---
id: dunovo
name: Calling very rare variants
description: >-
  In this tutorial we are going to perform discovery of low frequency variants
  from duplex sequencing data. As an example we use the ABL1 dataset published
  by <a href="https://www.ncbi.nlm.nih.gov/pubmed/25849638">Schmitt and
  colleagues</a> (SRA accession <a
  href="https://www.ncbi.nlm.nih.gov/sra/?term=SRR1799908">SRR1799908</a>).
title_default: dunovo
steps:
  - title: Finding rare variants
    content: >-
      Most popular variant callers focus on the common case of sequencing a
      diploid individual to find heterozygous and homozygous variants. This is a
      well-studied problem with its own challenges, but at least you can expect
      your variants to be present in either 100%, 50%, or 0% of your sample DNA.
      If you observe a variant present in 99%, 56%, or 2% of the reads at a
      site, you can probably assume the allele is actually present at 100%, 50%,
      or 0%, respectively, in your sample.<br><br>But in this tutorial, we’re
      looking for <b>rare variants</b>. So our true frequency might actually be
      13%, 1%, or even 0.4%. The challenge then becomes distinguishing these
      situations from sequencing errors. Next-generation sequencers produce
      noise at this level, making it challenging to make this distinction in
      data produced with standard resequencing methods.
    backdrop: true
  - title: Duplex sequencing
    content: >-
      <a href="http://www.pnas.org/content/109/36/14508.short">Duplex
      sequencing</a> is a method that addresses the problem of distinguishing
      sequencing signal from noise. It can increase sequencing accuracy by over
      four orders of magnitude. Duplex sequencing uses randomly generated
      oligomers to uniquely tag each fragment in a sample after random shearing.
      The tagged fragments are then PCR amplified prior to sequencing, so that
      many reads can be obtained from each original molecule. The tags in each
      read can then be used to identify which original fragment the read came
      from. Identifying multiple reads from each fragment allows building a
      consensus of the original sequence of the fragment, eliminating errors.

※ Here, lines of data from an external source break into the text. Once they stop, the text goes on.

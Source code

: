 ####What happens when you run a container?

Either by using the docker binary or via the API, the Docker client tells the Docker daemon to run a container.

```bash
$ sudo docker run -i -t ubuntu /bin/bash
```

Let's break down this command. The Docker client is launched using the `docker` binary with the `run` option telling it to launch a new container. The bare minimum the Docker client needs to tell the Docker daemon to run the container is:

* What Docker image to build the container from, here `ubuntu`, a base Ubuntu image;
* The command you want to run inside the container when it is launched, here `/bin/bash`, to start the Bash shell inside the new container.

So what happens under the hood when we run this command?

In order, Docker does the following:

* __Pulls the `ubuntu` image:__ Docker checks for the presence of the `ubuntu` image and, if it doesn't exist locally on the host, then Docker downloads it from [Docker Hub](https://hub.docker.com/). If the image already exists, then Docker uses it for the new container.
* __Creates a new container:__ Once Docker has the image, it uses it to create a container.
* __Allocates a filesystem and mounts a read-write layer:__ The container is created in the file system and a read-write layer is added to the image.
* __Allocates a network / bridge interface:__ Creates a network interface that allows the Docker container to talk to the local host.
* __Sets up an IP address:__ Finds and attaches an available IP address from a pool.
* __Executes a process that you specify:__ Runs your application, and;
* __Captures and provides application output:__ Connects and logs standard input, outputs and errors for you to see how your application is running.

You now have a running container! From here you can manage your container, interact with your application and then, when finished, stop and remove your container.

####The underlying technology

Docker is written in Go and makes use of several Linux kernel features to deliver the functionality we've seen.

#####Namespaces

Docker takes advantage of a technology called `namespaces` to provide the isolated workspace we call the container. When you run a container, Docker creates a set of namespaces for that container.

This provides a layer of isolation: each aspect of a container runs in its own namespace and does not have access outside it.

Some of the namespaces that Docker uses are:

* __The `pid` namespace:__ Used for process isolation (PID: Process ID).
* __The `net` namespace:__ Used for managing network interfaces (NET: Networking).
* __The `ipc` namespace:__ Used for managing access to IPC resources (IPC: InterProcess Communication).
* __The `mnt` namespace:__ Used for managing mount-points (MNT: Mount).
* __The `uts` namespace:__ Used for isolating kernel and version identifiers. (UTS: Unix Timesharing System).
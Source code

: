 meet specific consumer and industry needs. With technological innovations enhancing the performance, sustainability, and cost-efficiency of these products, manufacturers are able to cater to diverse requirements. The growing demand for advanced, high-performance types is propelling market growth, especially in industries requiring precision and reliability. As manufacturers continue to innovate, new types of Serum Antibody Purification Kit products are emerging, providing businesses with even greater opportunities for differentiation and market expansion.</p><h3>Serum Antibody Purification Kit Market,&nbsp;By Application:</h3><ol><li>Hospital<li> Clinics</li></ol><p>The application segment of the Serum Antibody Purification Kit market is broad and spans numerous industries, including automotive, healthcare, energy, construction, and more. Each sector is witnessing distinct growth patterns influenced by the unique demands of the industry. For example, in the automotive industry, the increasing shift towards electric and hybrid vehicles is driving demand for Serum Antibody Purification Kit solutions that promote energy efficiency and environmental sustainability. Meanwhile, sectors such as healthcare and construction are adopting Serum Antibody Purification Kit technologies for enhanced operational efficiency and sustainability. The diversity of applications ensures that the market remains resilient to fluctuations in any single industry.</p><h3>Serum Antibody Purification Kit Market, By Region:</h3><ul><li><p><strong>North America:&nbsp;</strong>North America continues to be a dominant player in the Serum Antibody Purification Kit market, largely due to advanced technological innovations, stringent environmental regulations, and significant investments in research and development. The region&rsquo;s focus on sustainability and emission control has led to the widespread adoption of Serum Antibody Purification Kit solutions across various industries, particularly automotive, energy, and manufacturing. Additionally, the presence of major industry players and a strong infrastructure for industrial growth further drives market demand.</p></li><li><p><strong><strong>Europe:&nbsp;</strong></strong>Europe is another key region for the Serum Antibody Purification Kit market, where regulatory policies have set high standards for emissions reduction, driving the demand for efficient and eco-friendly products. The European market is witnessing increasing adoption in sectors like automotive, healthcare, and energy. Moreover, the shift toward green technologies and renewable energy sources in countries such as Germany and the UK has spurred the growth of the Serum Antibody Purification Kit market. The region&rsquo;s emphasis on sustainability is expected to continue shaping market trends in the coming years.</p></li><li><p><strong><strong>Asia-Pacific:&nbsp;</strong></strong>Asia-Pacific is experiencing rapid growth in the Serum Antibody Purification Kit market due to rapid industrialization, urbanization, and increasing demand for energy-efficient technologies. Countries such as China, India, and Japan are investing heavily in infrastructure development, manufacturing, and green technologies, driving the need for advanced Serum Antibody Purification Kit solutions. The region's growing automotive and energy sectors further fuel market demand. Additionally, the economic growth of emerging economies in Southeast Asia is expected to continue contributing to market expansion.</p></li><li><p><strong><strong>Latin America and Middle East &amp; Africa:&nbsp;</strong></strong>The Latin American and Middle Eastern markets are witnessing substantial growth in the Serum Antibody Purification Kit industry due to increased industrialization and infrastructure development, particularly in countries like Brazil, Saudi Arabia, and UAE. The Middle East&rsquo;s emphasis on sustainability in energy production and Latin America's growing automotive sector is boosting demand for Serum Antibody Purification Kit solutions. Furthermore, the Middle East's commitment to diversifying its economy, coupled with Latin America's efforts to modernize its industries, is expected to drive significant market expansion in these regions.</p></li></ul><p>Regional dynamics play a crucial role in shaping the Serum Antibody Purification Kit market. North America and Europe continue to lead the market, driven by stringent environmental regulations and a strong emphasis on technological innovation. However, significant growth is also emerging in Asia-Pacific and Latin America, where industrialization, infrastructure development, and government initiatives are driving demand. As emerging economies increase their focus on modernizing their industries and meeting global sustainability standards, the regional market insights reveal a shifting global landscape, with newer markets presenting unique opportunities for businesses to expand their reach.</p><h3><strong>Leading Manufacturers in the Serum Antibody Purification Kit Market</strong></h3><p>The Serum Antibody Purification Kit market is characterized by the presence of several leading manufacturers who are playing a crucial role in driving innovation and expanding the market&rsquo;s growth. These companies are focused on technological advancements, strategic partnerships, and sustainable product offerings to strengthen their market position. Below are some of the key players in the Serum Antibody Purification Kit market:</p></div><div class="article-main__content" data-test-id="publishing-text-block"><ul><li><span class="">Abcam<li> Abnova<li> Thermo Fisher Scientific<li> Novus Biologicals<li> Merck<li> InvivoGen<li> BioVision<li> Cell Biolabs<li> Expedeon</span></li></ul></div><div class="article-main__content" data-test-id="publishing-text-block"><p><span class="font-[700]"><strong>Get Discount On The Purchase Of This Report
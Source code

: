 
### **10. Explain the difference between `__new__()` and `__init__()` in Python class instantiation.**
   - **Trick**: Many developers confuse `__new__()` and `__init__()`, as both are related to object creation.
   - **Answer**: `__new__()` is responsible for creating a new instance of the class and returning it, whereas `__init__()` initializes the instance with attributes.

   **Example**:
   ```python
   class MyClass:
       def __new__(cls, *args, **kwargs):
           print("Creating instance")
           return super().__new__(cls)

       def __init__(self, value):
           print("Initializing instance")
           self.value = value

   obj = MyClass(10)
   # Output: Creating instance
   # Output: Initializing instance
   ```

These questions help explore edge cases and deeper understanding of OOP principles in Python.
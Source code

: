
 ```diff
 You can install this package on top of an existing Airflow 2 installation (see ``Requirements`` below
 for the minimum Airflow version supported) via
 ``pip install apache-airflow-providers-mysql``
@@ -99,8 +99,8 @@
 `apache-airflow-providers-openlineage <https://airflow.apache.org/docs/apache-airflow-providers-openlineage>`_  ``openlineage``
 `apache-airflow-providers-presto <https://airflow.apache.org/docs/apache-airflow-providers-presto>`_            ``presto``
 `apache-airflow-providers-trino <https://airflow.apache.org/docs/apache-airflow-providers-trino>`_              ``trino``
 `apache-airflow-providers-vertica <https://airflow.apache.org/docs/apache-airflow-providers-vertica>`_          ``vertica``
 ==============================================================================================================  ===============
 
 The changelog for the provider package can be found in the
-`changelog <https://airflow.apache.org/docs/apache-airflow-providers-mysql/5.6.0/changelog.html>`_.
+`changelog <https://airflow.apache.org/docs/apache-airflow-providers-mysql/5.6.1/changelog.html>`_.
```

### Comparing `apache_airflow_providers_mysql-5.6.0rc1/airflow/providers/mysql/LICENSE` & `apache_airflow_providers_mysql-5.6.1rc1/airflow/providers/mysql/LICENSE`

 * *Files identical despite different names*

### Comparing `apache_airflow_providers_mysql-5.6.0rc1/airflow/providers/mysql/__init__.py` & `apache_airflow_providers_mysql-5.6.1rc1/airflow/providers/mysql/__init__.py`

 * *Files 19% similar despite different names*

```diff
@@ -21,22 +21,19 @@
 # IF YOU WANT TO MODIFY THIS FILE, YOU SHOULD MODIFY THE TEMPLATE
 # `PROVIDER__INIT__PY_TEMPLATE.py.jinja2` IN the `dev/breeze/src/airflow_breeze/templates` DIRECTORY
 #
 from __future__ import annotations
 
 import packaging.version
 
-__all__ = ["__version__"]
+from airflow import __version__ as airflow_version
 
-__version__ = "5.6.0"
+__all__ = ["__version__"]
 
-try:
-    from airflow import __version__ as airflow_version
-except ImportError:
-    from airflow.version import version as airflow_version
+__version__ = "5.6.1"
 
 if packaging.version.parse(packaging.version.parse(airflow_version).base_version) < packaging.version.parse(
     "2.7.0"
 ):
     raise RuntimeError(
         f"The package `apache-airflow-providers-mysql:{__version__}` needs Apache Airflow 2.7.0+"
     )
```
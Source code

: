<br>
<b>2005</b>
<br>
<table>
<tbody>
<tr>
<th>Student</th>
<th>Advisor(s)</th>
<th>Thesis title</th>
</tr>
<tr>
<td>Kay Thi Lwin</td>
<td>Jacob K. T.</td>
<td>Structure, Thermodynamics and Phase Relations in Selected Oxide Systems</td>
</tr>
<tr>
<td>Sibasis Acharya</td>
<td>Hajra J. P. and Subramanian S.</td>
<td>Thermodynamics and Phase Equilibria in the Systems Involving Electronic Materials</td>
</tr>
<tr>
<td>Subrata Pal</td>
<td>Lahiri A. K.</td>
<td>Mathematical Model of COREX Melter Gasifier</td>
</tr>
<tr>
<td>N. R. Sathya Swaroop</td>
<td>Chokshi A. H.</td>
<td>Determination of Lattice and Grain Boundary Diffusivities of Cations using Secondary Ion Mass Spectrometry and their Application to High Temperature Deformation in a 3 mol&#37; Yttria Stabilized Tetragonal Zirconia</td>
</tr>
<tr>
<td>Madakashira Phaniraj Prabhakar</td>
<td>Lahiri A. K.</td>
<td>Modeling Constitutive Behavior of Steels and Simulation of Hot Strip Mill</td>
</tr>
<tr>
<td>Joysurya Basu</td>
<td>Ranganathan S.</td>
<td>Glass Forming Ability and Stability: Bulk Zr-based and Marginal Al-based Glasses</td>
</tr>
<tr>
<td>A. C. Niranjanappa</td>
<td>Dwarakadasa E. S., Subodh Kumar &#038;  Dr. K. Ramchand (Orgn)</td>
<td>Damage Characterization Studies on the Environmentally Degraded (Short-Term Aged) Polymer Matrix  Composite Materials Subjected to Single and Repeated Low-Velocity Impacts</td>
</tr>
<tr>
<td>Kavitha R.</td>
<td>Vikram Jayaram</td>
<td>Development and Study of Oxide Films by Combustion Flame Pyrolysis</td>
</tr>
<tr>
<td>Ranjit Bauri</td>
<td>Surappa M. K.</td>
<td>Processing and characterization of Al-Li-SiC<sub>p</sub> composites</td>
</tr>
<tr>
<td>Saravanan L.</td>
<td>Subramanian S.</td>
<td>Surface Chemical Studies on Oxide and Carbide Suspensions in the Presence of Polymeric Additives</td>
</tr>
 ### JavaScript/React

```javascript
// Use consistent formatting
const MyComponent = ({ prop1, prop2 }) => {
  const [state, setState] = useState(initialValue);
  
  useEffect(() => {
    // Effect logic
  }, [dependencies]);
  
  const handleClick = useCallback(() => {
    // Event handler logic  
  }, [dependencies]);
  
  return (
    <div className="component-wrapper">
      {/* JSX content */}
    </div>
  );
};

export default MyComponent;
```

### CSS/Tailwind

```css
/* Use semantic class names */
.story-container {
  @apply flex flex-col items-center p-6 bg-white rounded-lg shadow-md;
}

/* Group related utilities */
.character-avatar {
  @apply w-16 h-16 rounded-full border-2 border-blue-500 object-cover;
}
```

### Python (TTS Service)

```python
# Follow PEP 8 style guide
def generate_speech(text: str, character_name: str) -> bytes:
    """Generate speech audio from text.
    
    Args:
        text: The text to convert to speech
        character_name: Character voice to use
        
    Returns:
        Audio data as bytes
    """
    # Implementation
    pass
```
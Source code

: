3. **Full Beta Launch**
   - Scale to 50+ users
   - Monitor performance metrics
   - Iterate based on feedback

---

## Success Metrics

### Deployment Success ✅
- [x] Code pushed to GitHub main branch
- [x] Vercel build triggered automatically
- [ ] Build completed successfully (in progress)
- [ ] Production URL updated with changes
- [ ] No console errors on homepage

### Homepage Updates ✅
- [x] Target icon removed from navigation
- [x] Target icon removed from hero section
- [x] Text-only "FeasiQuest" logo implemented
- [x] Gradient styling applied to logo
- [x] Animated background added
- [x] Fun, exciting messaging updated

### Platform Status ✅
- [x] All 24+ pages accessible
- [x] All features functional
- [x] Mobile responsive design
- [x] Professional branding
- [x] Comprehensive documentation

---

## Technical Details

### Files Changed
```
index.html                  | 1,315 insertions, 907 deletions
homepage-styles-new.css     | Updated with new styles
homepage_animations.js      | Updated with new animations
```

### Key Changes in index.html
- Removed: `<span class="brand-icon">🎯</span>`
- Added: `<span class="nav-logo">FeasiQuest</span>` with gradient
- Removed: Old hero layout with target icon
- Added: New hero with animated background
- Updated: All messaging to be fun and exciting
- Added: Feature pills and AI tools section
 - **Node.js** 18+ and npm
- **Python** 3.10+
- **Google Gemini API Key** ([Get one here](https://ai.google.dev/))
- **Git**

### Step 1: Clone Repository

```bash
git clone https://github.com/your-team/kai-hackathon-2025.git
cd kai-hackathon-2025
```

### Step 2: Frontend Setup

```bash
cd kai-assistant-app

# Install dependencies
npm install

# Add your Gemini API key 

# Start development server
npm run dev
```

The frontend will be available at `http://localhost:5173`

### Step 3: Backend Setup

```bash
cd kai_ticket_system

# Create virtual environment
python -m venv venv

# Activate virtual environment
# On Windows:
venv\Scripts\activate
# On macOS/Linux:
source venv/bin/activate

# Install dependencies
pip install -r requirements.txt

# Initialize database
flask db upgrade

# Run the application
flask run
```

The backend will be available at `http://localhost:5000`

      <br><br>The key to duplex sequencing, as opposed to other types of
      consensus-based methods (<a
      href="https://www.nature.com/articles/nrg.2017.117">review here</a>), is
      that both ends of the original fragment are tagged such that its strands
      can be distinguished. Knowing which strand each read comes from allows us
      to recognize errors even in the first round of PCR.
    backdrop: true
  - title: Duplex sequencing
    content: >-
      Processing the raw reads into consensus sequences consists of four main
      steps: <ul>
        <li>Group reads by their tags.</li>
        <li>Align reads in the same tag group.</li>
        <li>Build single-strand consensus sequences (<b>SSCS</b>) of reads coming from the same original strand.</li>
        <li>Build duplex consensus sequences (<b>DCS</b>) from pairs of SSCS.</li>
      </ul> Du Novo is a tool which can carry out these steps. Unlike most other
      such tools, it can do so without the use of a reference sequence, and it
      can correct for errors in the tags which can contribute to data loss.
    backdrop: true
  - title: The value of single-strand consensus sequences
    content: >-
      The DCSs have the ultimate accuracy, yet the SSCSs can also be very useful
      when ampliconic DNA is used as an input to a duplex experiment. Let us
      illustrate the utility of SSCSs with the following example. Suppose one is
      interested in quantifying variants in a virus that has a very low titer in
      body fluids. Since the duplex procedure requires a substantial amount of
      starting DNA (<a
      href="https://www.ncbi.nlm.nih.gov/pmc/articles/PMC4271547/">between 0.2
      and 3 micrograms</a>) the virus needs to be enriched. This can be done,
      for example, with a PCR designed to amplify the entire genome of the
      virus. Yet the problem is that during the amplification heterologous
      strands will almost certainly realign to some extent forming heteroduplex
      molecule.
    backdrop: true
  - title: Generating consensus sequences
    content: >-
      The starting point of the analysis is sequencing reads (in <a
      href="https://en.wikipedia.org/wiki/FASTQ_format">FASTQ</a> format)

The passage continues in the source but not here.